= Task brief =
Please filter the data down to the lines that include the word "start" and copy them.

= Records shown =
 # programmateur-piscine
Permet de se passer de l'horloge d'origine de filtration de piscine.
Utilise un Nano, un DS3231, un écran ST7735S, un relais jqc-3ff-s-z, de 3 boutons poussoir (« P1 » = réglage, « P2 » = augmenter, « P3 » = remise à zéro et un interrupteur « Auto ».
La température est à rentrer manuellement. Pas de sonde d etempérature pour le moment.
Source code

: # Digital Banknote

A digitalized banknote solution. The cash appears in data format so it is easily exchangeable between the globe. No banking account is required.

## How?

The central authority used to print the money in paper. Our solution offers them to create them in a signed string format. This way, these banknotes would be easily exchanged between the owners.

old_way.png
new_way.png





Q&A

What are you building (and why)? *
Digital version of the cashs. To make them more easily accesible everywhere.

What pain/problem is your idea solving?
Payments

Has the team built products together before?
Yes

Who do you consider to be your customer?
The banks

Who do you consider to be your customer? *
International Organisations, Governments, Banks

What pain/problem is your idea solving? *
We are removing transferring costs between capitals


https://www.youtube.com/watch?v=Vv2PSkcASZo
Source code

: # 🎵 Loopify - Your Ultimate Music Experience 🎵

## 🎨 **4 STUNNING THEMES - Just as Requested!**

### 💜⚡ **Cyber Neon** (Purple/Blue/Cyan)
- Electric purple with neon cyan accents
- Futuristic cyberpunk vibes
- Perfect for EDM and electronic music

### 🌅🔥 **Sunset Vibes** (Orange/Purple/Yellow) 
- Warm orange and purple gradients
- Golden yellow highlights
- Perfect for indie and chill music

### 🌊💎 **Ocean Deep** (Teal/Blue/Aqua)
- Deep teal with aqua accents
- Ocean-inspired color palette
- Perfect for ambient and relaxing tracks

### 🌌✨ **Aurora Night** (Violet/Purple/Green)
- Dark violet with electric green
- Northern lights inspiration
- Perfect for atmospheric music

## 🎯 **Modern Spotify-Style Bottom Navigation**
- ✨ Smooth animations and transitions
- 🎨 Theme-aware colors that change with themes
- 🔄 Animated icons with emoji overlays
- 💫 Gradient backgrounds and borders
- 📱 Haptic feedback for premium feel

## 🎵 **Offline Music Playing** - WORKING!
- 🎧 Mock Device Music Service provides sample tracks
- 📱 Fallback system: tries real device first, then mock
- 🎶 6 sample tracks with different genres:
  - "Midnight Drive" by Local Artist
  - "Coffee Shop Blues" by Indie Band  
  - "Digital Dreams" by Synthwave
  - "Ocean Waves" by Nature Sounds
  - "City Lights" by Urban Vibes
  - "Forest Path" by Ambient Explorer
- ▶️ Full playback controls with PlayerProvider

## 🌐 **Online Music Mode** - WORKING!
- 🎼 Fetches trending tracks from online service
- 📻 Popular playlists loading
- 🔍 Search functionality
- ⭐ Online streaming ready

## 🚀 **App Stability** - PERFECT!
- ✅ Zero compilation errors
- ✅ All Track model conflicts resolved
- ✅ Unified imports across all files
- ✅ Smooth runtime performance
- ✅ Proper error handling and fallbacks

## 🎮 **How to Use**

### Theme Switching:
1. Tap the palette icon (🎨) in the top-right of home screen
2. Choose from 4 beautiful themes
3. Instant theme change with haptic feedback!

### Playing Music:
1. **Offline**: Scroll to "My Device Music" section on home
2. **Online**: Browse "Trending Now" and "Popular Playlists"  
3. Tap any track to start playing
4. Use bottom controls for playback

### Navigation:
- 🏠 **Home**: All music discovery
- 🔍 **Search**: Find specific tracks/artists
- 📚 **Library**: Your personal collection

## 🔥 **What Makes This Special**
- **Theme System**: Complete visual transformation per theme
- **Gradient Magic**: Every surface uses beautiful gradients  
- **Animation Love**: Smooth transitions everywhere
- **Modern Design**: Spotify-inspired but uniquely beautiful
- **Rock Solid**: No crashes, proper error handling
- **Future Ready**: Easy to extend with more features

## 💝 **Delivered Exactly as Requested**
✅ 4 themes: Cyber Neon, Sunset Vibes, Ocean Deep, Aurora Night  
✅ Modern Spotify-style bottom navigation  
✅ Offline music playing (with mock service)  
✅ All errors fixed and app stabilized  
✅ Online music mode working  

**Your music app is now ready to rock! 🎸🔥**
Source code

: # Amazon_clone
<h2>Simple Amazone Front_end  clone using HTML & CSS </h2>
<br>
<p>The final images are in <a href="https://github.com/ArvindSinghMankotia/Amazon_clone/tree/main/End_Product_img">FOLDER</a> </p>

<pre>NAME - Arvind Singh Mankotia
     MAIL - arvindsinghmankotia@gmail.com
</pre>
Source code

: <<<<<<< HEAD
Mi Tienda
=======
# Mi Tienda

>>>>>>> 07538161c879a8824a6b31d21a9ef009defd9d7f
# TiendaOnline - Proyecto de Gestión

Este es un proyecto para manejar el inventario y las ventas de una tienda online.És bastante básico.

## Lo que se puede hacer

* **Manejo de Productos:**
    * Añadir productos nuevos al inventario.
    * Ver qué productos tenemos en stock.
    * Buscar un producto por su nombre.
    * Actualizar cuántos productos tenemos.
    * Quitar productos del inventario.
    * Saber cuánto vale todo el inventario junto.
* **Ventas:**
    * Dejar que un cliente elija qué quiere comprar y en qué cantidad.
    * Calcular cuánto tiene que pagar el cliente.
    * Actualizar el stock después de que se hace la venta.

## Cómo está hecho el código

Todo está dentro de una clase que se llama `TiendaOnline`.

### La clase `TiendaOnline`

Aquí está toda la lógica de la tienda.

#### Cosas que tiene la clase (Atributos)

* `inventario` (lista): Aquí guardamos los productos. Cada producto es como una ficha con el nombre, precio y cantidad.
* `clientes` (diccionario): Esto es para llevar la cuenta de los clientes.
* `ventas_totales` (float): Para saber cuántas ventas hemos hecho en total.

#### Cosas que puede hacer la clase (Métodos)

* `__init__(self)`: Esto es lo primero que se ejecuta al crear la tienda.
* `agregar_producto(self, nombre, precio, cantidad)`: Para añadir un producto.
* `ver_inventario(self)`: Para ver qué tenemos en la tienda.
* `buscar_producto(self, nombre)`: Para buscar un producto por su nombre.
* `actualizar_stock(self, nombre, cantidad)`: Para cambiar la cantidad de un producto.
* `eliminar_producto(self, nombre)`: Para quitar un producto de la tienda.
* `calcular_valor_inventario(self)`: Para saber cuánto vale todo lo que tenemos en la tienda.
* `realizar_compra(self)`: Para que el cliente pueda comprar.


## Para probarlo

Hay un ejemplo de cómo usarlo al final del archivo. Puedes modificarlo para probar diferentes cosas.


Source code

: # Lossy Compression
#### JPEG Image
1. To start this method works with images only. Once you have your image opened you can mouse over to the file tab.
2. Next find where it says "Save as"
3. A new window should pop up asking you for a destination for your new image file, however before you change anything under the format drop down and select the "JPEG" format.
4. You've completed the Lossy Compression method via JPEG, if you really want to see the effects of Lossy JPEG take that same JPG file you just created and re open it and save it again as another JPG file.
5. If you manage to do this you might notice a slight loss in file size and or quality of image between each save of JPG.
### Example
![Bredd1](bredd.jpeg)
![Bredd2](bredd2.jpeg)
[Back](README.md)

= Solution to the exercise =
3. Tap any track to start playing
1. To start this method works with images only. Once you have your image opened you can mouse over to the file tab.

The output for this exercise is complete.